This is when all struggling artists wish they were on the staff at Monica Greene's Ciudad. Of all the population who has ever been a waiter, a bartender, a busboy or a cook, chances are it's a rarity that any one has ever had the restaurant he works for showcase his art for a special show/benefit. That's basically like saying, "Hey, we heard you paint. Wanna put some of your work up for a benefit that will be seen by hundreds of people, some of whom are big in the art world and some of whom are wealthy and charitable collectors?"
All right, so maybe some of the staff asked chef Joanne Bondy if she'd like to support a show of their art, and she said yes. "Some of the staff" turned to "most of the staff," and the restaurant and chef now have "philanthropist" to add to an already long list of talents.

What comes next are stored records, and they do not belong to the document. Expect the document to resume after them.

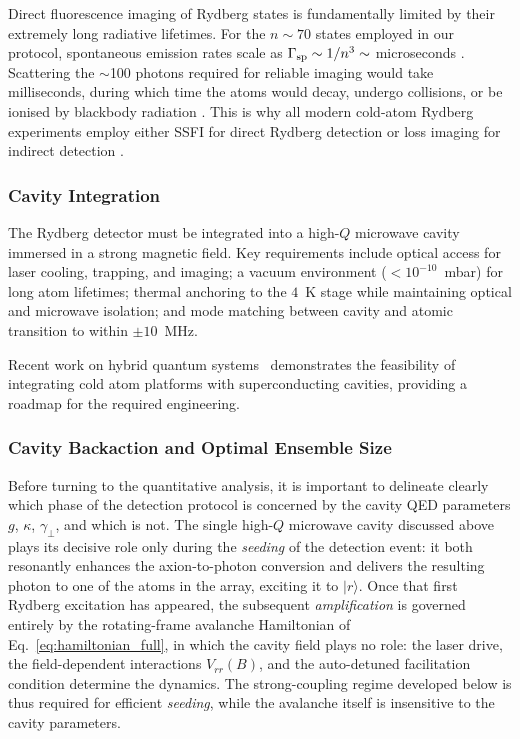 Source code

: Direct fluorescence imaging of Rydberg states is fundamentally limited by their extremely long radiative lifetimes. For the $n \sim 70$ states employed in our protocol, spontaneous emission rates scale as $\Gamma_{\rm sp} \sim 1/n^3 \sim$ microseconds \cite{Gallagher2005}. Scattering the $\sim$100 photons required for reliable imaging would take milliseconds, during which time the atoms would decay, undergo collisions, or be ionised by blackbody radiation \cite{Beterov2009}. This is why all modern cold-atom Rydberg experiments employ either SSFI for direct Rydberg detection or loss imaging for indirect detection \cite{Saffman2016, Zhang2024Review}.

\subsubsection{Cavity Integration}

The Rydberg detector must be integrated into a high-$Q$ microwave cavity immersed in a strong magnetic field. Key requirements include optical access for laser cooling, trapping, and imaging; a vacuum environment ($< 10^{-10}$~mbar) for long atom lifetimes; thermal anchoring to the $4$~K stage while maintaining optical and microwave isolation; and mode matching between cavity and atomic transition to within $\pm 10$~MHz.

Recent work on hybrid quantum systems~\cite{Hogan2012,Hermann2014} demonstrates the feasibility of integrating cold atom platforms with superconducting cavities, providing a roadmap for the required engineering.

\subsubsection{Cavity Backaction and Optimal Ensemble Size}
\label{sec:backaction}

Before turning to the quantitative analysis, it is important to delineate clearly which phase of the detection protocol is concerned by the cavity QED parameters $g$, $\kappa$, $\gamma_\perp$, and which is not. The single high-$Q$ microwave cavity discussed above plays its decisive role only during the \emph{seeding} of the detection event: it both resonantly enhances the axion-to-photon conversion and delivers the resulting photon to one of the atoms in the array, exciting it to $|r\rangle$. Once that first Rydberg excitation has appeared, the subsequent \emph{amplification} is governed entirely by the rotating-frame avalanche Hamiltonian of Eq.~\eqref{eq:hamiltonian_full}, in which the cavity field plays no role: the laser drive, the field-dependent interactions $V_{rr}(B)$, and the auto-detuned facilitation condition determine the dynamics. The strong-coupling regime developed below is thus required for efficient \emph{seeding}, while the avalanche itself is insensitive to the cavity parameters.

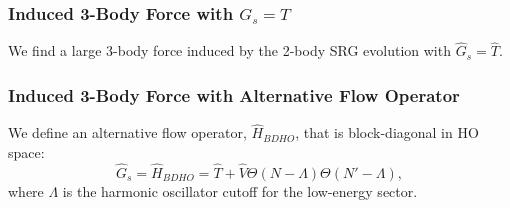 \documentclass{beamer}
\begin{document}
{\begin{frame}
\end{frame}

\begin{frame}
\frametitle{Induced 3-Body Force with $G_s=T$}
We find a large 3-body force induced by the 2-body SRG evolution with $\hat{G}_s=\hat{T}$.

\begin{figure}
\begin{center}
\end{center}
\label{fig:heinz_vfull}
\end{figure}
\end{frame}

\begin{frame}
\frametitle{Induced 3-Body Force with Alternative Flow Operator}
We define an alternative flow operator, $\hat{H}_{BDHO}$, that is block-diagonal in HO space:
\begin{equation}
\hat{G}_s = \hat{H}_{BDHO} = \hat{T} + \hat{V} \Theta(N - \Lambda) \Theta(N' - \Lambda),
\end{equation}
where $\Lambda$ is the harmonic oscillator cutoff for the low-energy sector.


\end{frame}}
\end{document}
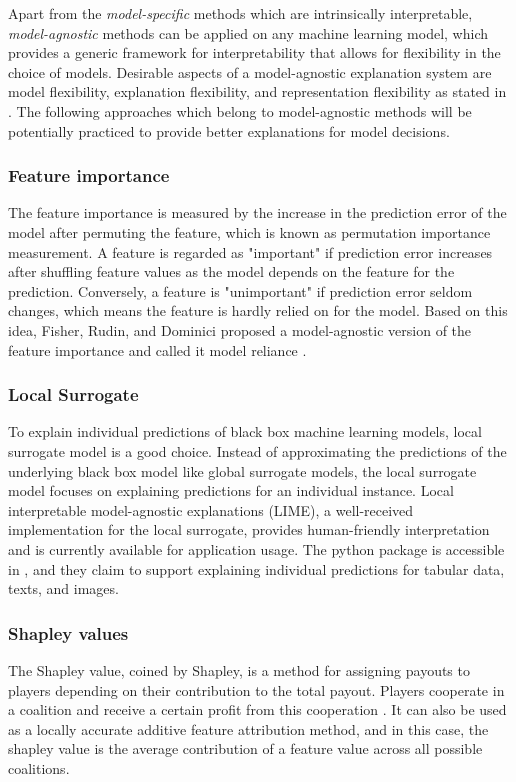 \documentclass[runningheads]{llncs}
\begin{document}
	Apart from the \textit{model-specific} methods which are intrinsically interpretable, \textit{model-agnostic} methods can be applied on any machine learning model, which provides a generic framework for interpretability that allows for flexibility in the choice of models. Desirable aspects of a model-agnostic explanation system are model flexibility, explanation flexibility, and representation flexibility as stated in \cite{ribeiro2016model}. The following approaches which belong to model-agnostic methods will be potentially practiced to provide better explanations for model decisions. 
	
	\subsubsection{Feature importance}
	The feature importance is measured by the increase in the prediction error of the model after permuting the feature, which is known as permutation importance measurement. A feature is regarded as "important" if prediction error increases after shuffling feature values as the model depends on the feature for the prediction. Conversely, a feature is "unimportant" if prediction error seldom changes, which means the feature is hardly relied on for the model. Based on this idea, Fisher, Rudin, and Dominici proposed a model-agnostic version of the feature importance and called it model reliance \cite{fisher2018model}.
	
	\subsubsection{Local Surrogate}
	To explain individual predictions of black box machine learning models, local surrogate model is a good choice. Instead of approximating the predictions of the underlying black box model like global surrogate models, the local surrogate model focuses on explaining predictions for an individual instance. Local interpretable model-agnostic explanations (LIME), a well-received implementation for the local surrogate, provides human-friendly interpretation and is currently available for application usage. The python package is accessible in \cite{lime}, and they claim to support explaining individual predictions for tabular data, texts, and images.
	
	\subsubsection{Shapley values }
	The Shapley value, coined by Shapley, is a method for assigning payouts to players depending on their contribution to the total payout. Players cooperate in a coalition and receive a certain profit from this cooperation \cite{shapley1953value}. It can also be used as a locally accurate additive feature attribution method, and in this case, the shapley value is the average contribution of a feature value across all possible coalitions.
	
\end{document}
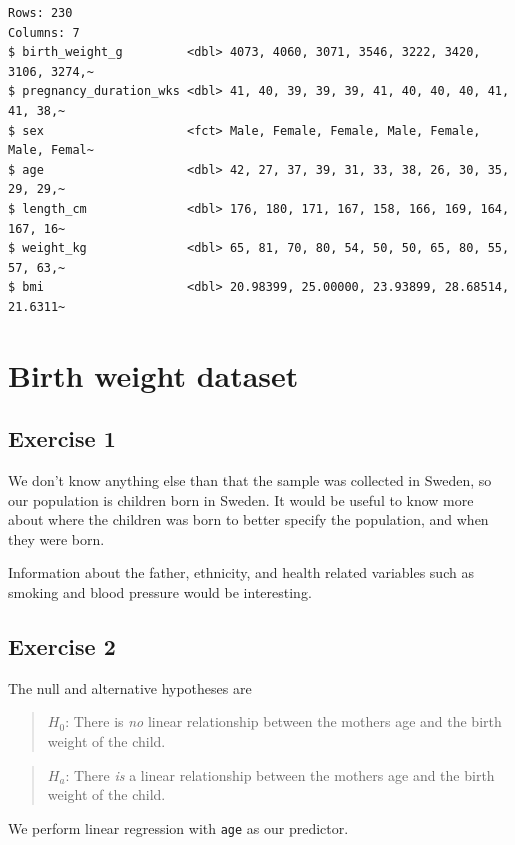 \documentclass[
  letterpaper,
  DIV=11,
  numbers=noendperiod]{scrreprt}
\begin{document}
\begin{verbatim}
Rows: 230
Columns: 7
$ birth_weight_g         <dbl> 4073, 4060, 3071, 3546, 3222, 3420, 3106, 3274,~
$ pregnancy_duration_wks <dbl> 41, 40, 39, 39, 39, 41, 40, 40, 40, 41, 41, 38,~
$ sex                    <fct> Male, Female, Female, Male, Female, Male, Femal~
$ age                    <dbl> 42, 27, 37, 39, 31, 33, 38, 26, 30, 35, 29, 29,~
$ length_cm              <dbl> 176, 180, 171, 167, 158, 166, 169, 164, 167, 16~
$ weight_kg              <dbl> 65, 81, 70, 80, 54, 50, 50, 65, 80, 55, 57, 63,~
$ bmi                    <dbl> 20.98399, 25.00000, 23.93899, 28.68514, 21.6311~
\end{verbatim}

\section{Birth weight dataset}\label{birth-weight-dataset-1}

\subsection{Exercise 1}\label{exercise-1-26}

We don't know anything else than that the sample was collected in
Sweden, so our population is children born in Sweden. It would be useful
to know more about where the children was born to better specify the
population, and when they were born.

Information about the father, ethnicity, and health related variables
such as smoking and blood pressure would be interesting.

\subsection{Exercise 2}\label{exercise-2-23}

The null and alternative hypotheses are

\begin{quote}
\textbf{\(H_0\)}: There is \emph{no} linear relationship between the
mothers age and the birth weight of the child.
\end{quote}

\begin{quote}
\textbf{\(H_a\)}: There \emph{is} a linear relationship between the
mothers age and the birth weight of the child.
\end{quote}

We perform linear regression with \texttt{age} as our predictor.
\end{document}
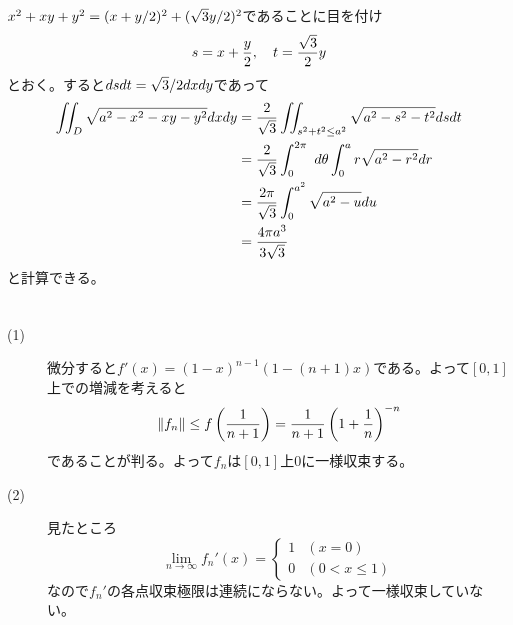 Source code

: \newpage

\subsubsection{}%
\begin{sol}
  $x^2 + xy  + y^2 = (x + y/2)^2 + (\sqrt{3}y/2)^2$であることに目を付け
\[
s = x +  \frac{y}{2} , \quad t = \frac{ \sqrt{3}}{2} y
\]
とおく。すると$ds dt = \sqrt{3}/ 2 dx dy $であって
\begin{align*}
  \iint_D \sqrt{a^2 - x^2 - xy - y^2} dx dy &= \frac{2}{\sqrt{3}} \iint_{s^2 + t^2 \leq a^2} \sqrt{a^2 - s^2 - t^2} ds dt \\
  &= \frac{2}{\sqrt{3}} \int_0^{2 \pi} \ d{\theta} \int_0^a r \sqrt{a^2 - r^2} dr \\
  &= \frac{2 \pi}{\sqrt{3}} \int_0^{a^2}  \sqrt{a^2 - u} du \\
  &= \frac{ 4 \pi a^3 }{ 3 \sqrt{3}}
\end{align*}
と計算できる。
\end{sol}

\newpage

\subsubsection{}%
\begin{sol} ${}$
  \begin{description}
    \item[(1)] 微分すると$f'(x) = (1-x)^{n-1} (1 - (n+1)x)$である。よって$[0,1]$上での増減を考えると
\[
\left \lVert f_n \right \rVert \leq f \left( \frac{1}{n+1} \right) = \frac{1}{n+1} \left( 1 + \frac{1}{n} \right)^{-n}
\]
であることが判る。よって$f_n$は$[0,1]$上$0$に一様収束する。
\item[(2)] 見たところ
\[
\lim_{n \to \infty} f_n'(x) = \begin{cases}
1 &(x=0) \\
0 &(0 < x \leq 1)
\end{cases}
\]
なので$f_n'$の各点収束極限は連続にならない。よって一様収束していない。
  \end{description}
\end{sol}
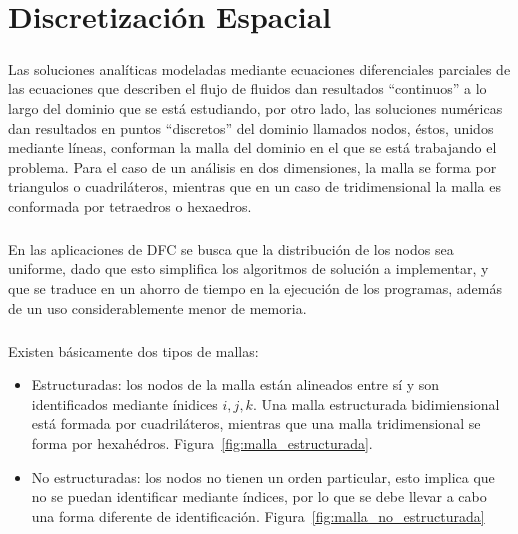 \documentclass[letterpaper, openright, 12pt]{book}
\begin{document}
%
%
%
%
%

%
%
%
%
\chapter{Discretización Espacial}\label{chap:discretizacion-espacial}
    \paragraph*{}
    Las soluciones analíticas modeladas mediante ecuaciones diferenciales
    parciales de las ecuaciones que describen el flujo de fluidos dan resultados
    ``continuos'' a lo largo del dominio que se está estudiando, por otro lado,
    las soluciones numéricas  dan resultados en puntos ``discretos'' del dominio
    llamados nodos, éstos, unidos mediante líneas, conforman la malla del
    dominio en el que se está trabajando el problema. Para el caso de un
    análisis en dos dimensiones, la malla se forma por triangulos o
    cuadriláteros, mientras que en un caso de tridimensional la malla es
    conformada por tetraedros o hexaedros.

    \paragraph*{}
    En las aplicaciones de DFC se busca que la distribución de los nodos sea
    uniforme, dado que esto simplifica los algoritmos de solución a implementar,
    y que se traduce en un ahorro de tiempo en la ejecución de los programas,
    además de un uso considerablemente menor de memoria.

    \paragraph*{}
    Existen básicamente dos tipos de mallas:
    \begin{itemize}
    \item Estructuradas: los nodos de la malla están alineados entre sí y
      son identificados mediante ínidices $i, j, k$. Una malla estructurada
      bidimiensional está formada por cuadriláteros, mientras que una malla
      tridimensional se forma por hexahédros.
            Figura~\ref{fig:malla_estructurada}.
    \item No estructuradas: los nodos no tienen un orden particular, esto
      implica que no se puedan identificar mediante índices, por lo que se debe
      llevar a cabo una forma diferente de identificación.
            Figura~\ref{fig:malla_no_estructurada}
    \end{itemize}
\end{document}
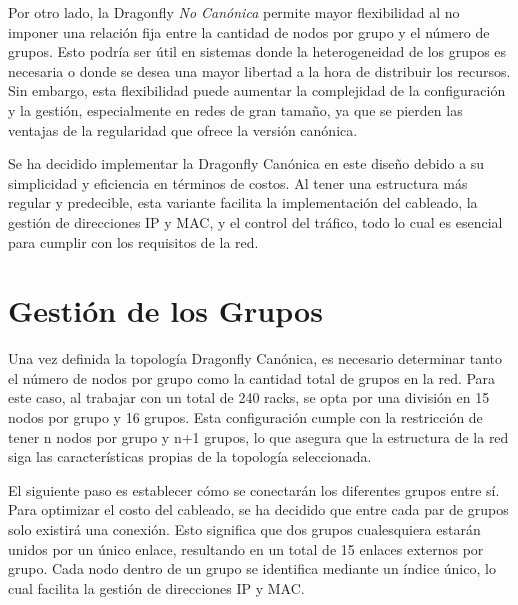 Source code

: \documentclass[%
    school=etsisi,%
    degree=61TI,%
]{upm-report}
\begin{document}
Por otro lado, la Dragonfly \textit{No Canónica} permite mayor flexibilidad al no imponer una relación fija entre la cantidad de nodos por grupo y el número de grupos. Esto podría ser útil en sistemas donde la heterogeneidad de los grupos es necesaria o donde se desea una mayor libertad a la hora de distribuir los recursos. Sin embargo, esta flexibilidad puede aumentar la complejidad de la configuración y la gestión, especialmente en redes de gran tamaño, ya que se pierden las ventajas de la regularidad que ofrece la versión canónica.

Se ha decidido implementar la Dragonfly Canónica en este diseño debido a su simplicidad y eficiencia en términos de costos. Al tener una estructura más regular y predecible, esta variante facilita la implementación del cableado, la gestión de direcciones IP y MAC, y el control del tráfico, todo lo cual es esencial para cumplir con los requisitos de la red.

\section{Gestión de los Grupos}
\label{sec:gestion-grupos}

Una vez definida la topología Dragonfly Canónica, es necesario determinar tanto el número de nodos por grupo como la cantidad total de grupos en la red. Para este caso, al trabajar con un total de 240 racks, se opta por una división en 15 nodos por grupo y 16 grupos. Esta configuración cumple con la restricción de tener n nodos por grupo y n+1 grupos, lo que asegura que la estructura de la red siga las características propias de la topología seleccionada.

El siguiente paso es establecer cómo se conectarán los diferentes grupos entre sí. Para optimizar el costo del cableado, se ha decidido que entre cada par de grupos solo existirá una conexión. Esto significa que dos grupos cualesquiera estarán unidos por un único enlace, resultando en un total de 15 enlaces externos por grupo. Cada nodo dentro de un grupo se identifica mediante un índice único, lo cual facilita la gestión de direcciones IP y MAC.
\end{document}
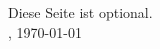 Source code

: 
\chapter*{} \label{Danksagung}

Diese Seite ist optional.\\[2cm]

\Ort , \printdayoff \today \printdayon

After some nonexistent arm-twisting, the team of industry folk-cum-artists has brought together work ranging from paintings to sculptures to photographs all culminating in From the Kitchen to the Canvas. The creators will discuss the works, and each artist will donate a piece to the silent auction. Maybe they won't see the monetary rewards of their creativity, but the art gets out there and someone does benefit from the bidding. Actually, that's many someones, as the silent auction benefits Genesis Women's Outreach.
The event is an easy win-win-win for participants and for art. Workers who survive mainly on tips get to promote their passion (on canvas not set with flatware) and benefit a great charity. Bidders get original art and help abused women. Genesis gets serious support and can help women regain their lives and confidence. And there's sure to be some serious artistic inspiration resulting. Lest we forget, there's that other win for Ciudad, providing an outstanding display of art and camaraderie.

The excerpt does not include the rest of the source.